とりあえずSFとして捉え作品を観てみよう。
男女が入れ替わる話といえば、やはり大林監督の「転校生」が有名だ。
尾道を舞台に、男女の体が入れ替わってしまった中学生が折りなす喜悲劇だ。
私はこの作品がいまだに大好きだが、やはり昨今のテンポから考えると眠くなってしまうほどテンポは遅い。
それでも、男子の胸がふくらんだり、女子の股間が大きくなったりするのではなく、心と体がそっくり入れ替わる所がこの作品の醍醐味だ。

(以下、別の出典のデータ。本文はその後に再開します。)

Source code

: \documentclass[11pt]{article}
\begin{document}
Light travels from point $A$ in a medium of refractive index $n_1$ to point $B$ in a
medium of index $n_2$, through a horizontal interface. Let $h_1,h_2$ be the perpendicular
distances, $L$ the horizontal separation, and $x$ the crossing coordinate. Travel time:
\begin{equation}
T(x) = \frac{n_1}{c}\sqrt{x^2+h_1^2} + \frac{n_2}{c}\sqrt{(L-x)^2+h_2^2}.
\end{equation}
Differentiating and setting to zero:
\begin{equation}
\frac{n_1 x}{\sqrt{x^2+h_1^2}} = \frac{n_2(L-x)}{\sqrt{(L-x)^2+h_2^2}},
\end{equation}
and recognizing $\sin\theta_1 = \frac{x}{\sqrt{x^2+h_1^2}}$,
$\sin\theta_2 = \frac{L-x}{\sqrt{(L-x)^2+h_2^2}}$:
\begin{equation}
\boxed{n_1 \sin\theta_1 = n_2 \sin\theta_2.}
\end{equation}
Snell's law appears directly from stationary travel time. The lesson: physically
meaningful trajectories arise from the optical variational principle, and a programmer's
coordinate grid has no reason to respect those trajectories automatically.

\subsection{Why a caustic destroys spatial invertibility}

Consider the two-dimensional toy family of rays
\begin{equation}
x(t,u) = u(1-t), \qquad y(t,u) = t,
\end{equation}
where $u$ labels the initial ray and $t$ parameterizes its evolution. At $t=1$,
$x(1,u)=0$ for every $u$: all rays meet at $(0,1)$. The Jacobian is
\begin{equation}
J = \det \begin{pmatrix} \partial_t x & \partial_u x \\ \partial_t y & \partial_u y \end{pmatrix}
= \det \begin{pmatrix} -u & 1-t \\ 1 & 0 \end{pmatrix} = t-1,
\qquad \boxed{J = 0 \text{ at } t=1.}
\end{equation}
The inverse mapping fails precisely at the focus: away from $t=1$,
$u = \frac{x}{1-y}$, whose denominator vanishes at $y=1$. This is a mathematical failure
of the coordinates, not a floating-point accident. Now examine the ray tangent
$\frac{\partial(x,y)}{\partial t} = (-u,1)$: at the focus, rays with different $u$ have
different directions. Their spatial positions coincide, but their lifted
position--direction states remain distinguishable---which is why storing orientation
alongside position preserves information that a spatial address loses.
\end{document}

ハリウッド映画なら、CGや特殊メイクを駆使して、胸や股間を立体化してしまうところだが、演者にそれを表現させるところが素晴しい。
しかも、前半喜劇で描き、後半悲劇になっていく、「最初笑わせて、後半泣かせる展開」という定番がまたたまらない。
これは、寅さんシリーズと同じだ。
この「転校生」は人気作となり、後に人物が入れ替わる作品という一ジャンルを形成している。
本作も同じような定番展開になるかと思っていたが、「転校生」と違い男女が同じ場所にいない。
しかも物語が進むにつれて、時間軸まで違っていることが判明する。
彗星落下という事件も織り交ぜながら、時間軸を越えるために御神酒を飲んで時間を越えていく。
流石に御神酒を飲んで時間を越えるのをSFとするのは無理があるので、やはりファンタジーとするべきだろう。
その後、瀧と三葉の活躍で三葉は難を逃れ、再会する。
タイムパラドックスが発生しそうなのだが、入れ替わりが夢の中なので、反論しようもない。
SFとして観るよりファンタジーとしてみたほうが理屈抜きで楽しめるというものだ。